1. Open brackets must be closed by the same type of brackets.
2. Open brackets must be closed in the correct order.
3. Every close bracket has a corresponding open bracket of the same type.

***

## Examples 🌟

🔹 **Example 1:**

**Input:**

```plaintext
s = "()"
```

**Output:**

```plaintext
true
```

***

🔹 **Example 2:**

**Input:**

```plaintext
s = "()[]{}"
```

**Output:**

```plaintext
true
```

***

🔹 **Example 3:**

**Input:**

```plaintext
s = "(]"
```

**Output:**

```plaintext
false
```

***

## Constraints ⚙️

* `1 <= s.length <= 10^4`
* `s` consists of parentheses only `'()[]{}'`.

***

## Solution 💡

The problem can be solved using a stack:

1. Push opening brackets (`(`, `{`, `[`) onto the stack.
2. When encountering a closing bracket (`)`, `}`, `]`):
   * Check if the stack is not empty and if the top of the stack matches the closing bracket.

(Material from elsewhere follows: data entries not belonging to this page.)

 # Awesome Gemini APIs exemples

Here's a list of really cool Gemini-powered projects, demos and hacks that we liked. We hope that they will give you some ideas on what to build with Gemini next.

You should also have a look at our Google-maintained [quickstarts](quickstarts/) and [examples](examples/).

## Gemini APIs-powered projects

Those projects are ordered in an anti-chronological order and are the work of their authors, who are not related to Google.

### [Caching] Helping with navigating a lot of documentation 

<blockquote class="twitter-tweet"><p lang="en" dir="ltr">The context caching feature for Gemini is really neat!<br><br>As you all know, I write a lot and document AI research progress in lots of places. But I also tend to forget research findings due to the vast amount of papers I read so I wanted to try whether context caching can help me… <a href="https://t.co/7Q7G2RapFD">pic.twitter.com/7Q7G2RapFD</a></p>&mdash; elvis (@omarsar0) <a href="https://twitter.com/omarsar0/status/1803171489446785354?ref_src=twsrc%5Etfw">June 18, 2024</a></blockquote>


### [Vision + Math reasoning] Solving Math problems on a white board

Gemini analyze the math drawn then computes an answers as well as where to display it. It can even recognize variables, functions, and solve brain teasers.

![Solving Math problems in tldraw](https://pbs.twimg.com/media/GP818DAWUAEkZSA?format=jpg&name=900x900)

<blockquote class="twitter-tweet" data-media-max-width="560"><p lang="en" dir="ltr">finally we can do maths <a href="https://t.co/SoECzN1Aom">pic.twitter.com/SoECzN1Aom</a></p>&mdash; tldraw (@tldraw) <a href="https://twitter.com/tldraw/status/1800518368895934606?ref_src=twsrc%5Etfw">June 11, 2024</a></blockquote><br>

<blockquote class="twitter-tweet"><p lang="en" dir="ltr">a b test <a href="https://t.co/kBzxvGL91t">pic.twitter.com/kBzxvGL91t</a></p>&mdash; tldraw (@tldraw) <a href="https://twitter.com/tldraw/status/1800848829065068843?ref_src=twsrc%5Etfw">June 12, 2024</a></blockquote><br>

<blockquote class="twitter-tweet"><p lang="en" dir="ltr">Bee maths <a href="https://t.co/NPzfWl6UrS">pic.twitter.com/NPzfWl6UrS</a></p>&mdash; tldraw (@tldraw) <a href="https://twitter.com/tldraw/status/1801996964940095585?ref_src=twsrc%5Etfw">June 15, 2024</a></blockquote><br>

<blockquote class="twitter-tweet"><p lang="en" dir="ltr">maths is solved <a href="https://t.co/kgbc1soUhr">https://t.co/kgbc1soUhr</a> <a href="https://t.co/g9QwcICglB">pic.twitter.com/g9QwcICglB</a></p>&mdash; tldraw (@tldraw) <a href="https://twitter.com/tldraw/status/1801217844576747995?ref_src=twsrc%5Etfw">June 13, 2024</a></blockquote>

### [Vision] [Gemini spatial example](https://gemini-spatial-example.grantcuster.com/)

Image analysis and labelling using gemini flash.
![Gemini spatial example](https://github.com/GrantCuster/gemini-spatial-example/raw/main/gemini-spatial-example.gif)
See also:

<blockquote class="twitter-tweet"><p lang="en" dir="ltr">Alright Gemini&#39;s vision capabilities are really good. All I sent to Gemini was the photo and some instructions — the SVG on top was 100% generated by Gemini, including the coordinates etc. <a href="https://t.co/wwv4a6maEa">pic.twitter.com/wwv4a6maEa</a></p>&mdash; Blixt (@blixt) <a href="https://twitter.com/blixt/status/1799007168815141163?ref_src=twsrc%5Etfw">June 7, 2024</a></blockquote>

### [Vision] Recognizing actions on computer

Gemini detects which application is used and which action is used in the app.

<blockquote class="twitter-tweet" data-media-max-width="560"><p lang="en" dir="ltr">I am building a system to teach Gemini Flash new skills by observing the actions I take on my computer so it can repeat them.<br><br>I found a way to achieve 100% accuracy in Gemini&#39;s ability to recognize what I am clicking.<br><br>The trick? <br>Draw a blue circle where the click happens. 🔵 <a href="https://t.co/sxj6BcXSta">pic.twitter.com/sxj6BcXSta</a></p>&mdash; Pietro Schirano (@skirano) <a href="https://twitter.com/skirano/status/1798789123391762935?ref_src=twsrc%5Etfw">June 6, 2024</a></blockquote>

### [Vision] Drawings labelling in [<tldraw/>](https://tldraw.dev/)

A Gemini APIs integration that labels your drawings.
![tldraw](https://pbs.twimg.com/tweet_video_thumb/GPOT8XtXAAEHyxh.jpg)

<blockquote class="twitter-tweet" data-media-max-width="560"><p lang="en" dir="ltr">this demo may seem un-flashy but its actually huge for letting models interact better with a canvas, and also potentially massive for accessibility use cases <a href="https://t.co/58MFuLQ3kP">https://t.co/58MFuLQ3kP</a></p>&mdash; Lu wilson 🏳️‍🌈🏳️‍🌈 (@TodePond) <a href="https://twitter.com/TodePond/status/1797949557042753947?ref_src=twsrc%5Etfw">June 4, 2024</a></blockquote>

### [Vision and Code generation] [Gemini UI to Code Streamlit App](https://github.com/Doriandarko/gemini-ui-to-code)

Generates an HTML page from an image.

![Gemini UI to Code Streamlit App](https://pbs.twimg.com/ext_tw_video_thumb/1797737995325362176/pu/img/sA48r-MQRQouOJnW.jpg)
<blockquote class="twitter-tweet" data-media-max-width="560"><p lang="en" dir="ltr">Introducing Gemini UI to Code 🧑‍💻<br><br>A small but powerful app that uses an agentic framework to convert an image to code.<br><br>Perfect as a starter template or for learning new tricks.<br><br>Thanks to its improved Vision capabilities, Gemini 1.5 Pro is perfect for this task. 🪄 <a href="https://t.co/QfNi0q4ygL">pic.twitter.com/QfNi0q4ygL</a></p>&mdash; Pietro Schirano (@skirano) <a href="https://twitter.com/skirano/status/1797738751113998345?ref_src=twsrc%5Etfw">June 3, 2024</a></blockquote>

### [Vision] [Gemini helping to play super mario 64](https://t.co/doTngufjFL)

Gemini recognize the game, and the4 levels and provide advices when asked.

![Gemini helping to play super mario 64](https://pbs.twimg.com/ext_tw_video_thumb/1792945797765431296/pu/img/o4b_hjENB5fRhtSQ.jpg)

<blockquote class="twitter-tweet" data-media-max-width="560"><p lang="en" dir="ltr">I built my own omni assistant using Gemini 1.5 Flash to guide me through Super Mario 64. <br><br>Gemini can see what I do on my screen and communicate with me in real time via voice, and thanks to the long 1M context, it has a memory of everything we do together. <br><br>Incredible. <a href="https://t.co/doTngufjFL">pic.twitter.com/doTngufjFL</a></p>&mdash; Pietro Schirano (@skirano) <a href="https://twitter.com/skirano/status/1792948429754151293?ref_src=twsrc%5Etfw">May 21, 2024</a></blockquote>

If it matches, pop the stack.
   * Otherwise, the string is invalid.
3. At the end, the stack must be empty for the string to be valid.

***

### Java Solution

```java
import java.util.Stack;

class Solution {
    public boolean isValid(String s) {
        Stack<Character> stack = new Stack<>();

        // Step 1: Iterate through the characters of the string
        for (char c : s.toCharArray()) {
            // Step 2: Push opening brackets onto the stack
            if (c == '(' || c == '{' || c == '[') {
                stack.push(c);
            }
            // Step 3: Check for matching closing brackets
            else {
                if (stack.isEmpty()) return false;
                char top = stack.pop();
                if ((c == ')' && top != '(') ||
                    (c == '}' && top != '{') ||
                    (c == ']' && top != '[')) {
                    return false;
                }
            }
        }

        // Step 4: Ensure the stack is empty
        return stack.isEmpty();
    }
}
```

***

## Explanation of the Solution

1. **Stack Usage**:
   * A stack is used to track unmatched opening brackets.
   * Opening brackets are pushed onto the stack, and closing brackets attempt to match the top of the stack.
2. **Validation**:
   * If the stack is empty before encountering a closing bracket or the top of the stack doesn't match the closing bracket, the string is invalid.
3. **Final Check**:
   * At the end of the traversal, the stack should be empty for the string to be valid.

***

## Time Complexity ⏳

* **O(n)**: Each character is processed once, and stack operations (push/pop) are O(1).

## Space Complexity 💾

* **O(n)**: In the worst case, all characters could be pushed onto the stack (e.g., all opening brackets).

You can find the full solution [here](https://github.com/ChunhThanhDe/Leetcode-Top-Interview/blob/main/Topic%207%20Stack/052%20Valid%20Parentheses/Solution.java).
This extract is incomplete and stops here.